= Task data =
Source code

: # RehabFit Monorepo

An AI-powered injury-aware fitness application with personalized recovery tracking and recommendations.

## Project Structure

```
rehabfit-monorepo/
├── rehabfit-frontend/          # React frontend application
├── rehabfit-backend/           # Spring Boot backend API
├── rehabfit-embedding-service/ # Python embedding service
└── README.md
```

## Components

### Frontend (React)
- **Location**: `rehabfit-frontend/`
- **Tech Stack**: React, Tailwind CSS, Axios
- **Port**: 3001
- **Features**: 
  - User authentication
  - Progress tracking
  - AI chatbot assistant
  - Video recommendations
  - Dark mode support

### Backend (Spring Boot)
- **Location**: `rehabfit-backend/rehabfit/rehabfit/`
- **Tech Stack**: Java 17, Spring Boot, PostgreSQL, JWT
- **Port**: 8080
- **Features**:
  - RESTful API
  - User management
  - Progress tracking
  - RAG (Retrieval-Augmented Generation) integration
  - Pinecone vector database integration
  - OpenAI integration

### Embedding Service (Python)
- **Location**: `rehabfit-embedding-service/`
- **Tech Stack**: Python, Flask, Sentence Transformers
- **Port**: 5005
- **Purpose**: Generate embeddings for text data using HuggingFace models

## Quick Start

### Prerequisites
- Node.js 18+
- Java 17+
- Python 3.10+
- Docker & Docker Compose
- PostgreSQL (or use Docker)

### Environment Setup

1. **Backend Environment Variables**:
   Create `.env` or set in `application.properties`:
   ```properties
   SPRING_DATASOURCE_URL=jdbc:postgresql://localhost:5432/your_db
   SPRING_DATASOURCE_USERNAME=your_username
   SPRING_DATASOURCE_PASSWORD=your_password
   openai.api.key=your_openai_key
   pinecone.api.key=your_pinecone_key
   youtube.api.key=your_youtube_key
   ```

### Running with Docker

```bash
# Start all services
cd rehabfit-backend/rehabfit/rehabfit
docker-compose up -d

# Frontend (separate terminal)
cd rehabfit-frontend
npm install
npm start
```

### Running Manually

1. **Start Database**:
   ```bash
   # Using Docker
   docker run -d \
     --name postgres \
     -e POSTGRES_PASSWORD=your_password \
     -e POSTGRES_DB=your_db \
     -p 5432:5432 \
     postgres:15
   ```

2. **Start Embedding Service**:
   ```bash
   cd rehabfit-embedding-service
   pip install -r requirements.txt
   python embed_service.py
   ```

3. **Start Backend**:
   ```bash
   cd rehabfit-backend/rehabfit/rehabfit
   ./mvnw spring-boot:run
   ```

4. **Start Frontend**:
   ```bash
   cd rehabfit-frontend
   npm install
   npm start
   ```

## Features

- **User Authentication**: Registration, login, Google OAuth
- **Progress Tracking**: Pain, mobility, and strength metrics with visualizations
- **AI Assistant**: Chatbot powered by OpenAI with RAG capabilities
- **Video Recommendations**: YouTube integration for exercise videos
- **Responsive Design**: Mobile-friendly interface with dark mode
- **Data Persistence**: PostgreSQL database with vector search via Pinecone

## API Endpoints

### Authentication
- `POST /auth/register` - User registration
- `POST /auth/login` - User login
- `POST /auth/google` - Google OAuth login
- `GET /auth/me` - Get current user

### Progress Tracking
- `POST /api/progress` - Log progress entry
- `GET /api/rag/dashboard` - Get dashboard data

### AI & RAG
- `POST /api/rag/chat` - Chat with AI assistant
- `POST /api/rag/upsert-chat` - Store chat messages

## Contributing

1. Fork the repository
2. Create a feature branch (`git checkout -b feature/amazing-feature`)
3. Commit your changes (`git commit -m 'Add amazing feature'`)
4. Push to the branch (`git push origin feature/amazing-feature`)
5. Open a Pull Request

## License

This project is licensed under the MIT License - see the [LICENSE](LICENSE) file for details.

= Your task =
Every line from the start of the material above through the line that contains "### Frontend (React)" must be written out exactly, with both ends included.

= Task result =
Source code

: # RehabFit Monorepo

An AI-powered injury-aware fitness application with personalized recovery tracking and recommendations.

## Project Structure

```
rehabfit-monorepo/
├── rehabfit-frontend/          # React frontend application
├── rehabfit-backend/           # Spring Boot backend API
├── rehabfit-embedding-service/ # Python embedding service
└── README.md
```

## Components

### Frontend (React)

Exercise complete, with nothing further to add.